Défi à notre capacité de résilience
L’enseignement qu’on tire aussi de la situation sanitaire actuelle de ce virus Covid-19 est qu’il n’épargne personne quelle que soit sa religion, sa couleur de peau, sa zone géographique, et qu’il teste notre capacité à objectiver, à se fédérer, à s’unir pour une même cause.
Après cette crise sanitaire, des modèles de société surgiront dans des approches économiques diverses et multiformes. Il serait impensable que le Mali soit épargné de cette révolution sociale, économique, politique, scientifique. Il est souhaitable et recommandé de renforcer les équilibres sociaux, de s’abstenir des doctrines ou logiques “court termistes”, de cultiver le professionnalisme dans les secteurs clefs du pays. Le Mali a longtemps laissé se développer l’informel à tous les niveaux ce qui dans le futur risquerait d’être préjudiciable sur le plan économique et sanitaire.

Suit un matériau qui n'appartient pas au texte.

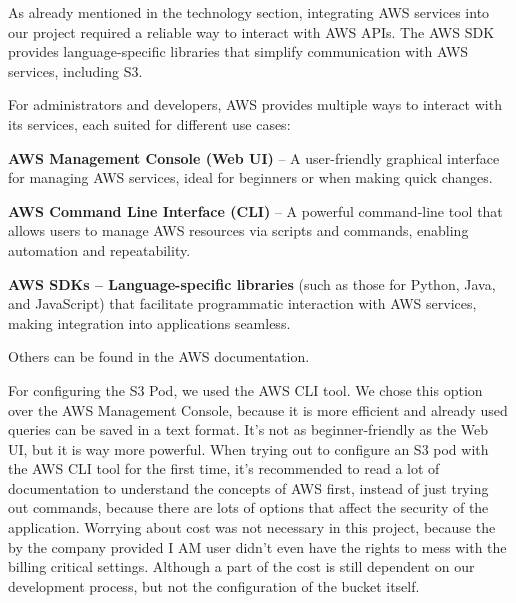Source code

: As already mentioned in the technology section, integrating AWS services into our project required a reliable way to interact with AWS APIs. The AWS SDK provides language-specific libraries that simplify communication with AWS services, including S3.

For administrators and developers, AWS provides multiple ways to interact with its services, each suited for different use cases:
\begin{compactitem}
\item \textbf{AWS Management Console (Web UI)} – A user-friendly graphical interface for managing AWS services, ideal for beginners or when making quick changes.
\item \textbf{AWS Command Line Interface (CLI)} – A powerful command-line tool that allows users to manage AWS resources via scripts and commands, enabling automation and repeatability.
\item \textbf{AWS SDKs – Language-specific libraries} (such as those for Python, Java, and JavaScript) that facilitate programmatic interaction with AWS services, making integration into applications seamless.
\item Others can be found in the AWS documentation.
\end{compactitem}

For configuring the S3 Pod, we used the AWS CLI tool. We chose this option over the AWS Management Console, because it is more efficient and already used queries can be saved in a text format. It's not as beginner-friendly as the Web UI, but it is way more powerful. When trying out to configure an S3 pod with the AWS CLI tool for the first time, it's recommended to read a lot of documentation to understand the concepts of AWS first, instead of just trying out commands, because there are lots of options that affect the security of the application. Worrying about cost was not necessary in this project, because the by the company provided I AM user didn't even have the rights to mess with the billing critical settings. Although a part of the cost is still dependent on our development process, but not the configuration of the bucket itself.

Les crises sanitaires, sécuritaires, les urgences, les désespoirs, les fragilités, les vulnérabilités qui peuvent être humaines, sociales, économiques, politiques – sont mobilisatrices en donnant l’occasion à chaque citoyen malien de jouer un rôle. Citoyens, décideurs, penseurs, hommes de science, hommes de foi, le défi est de développer notre capacité de résilience.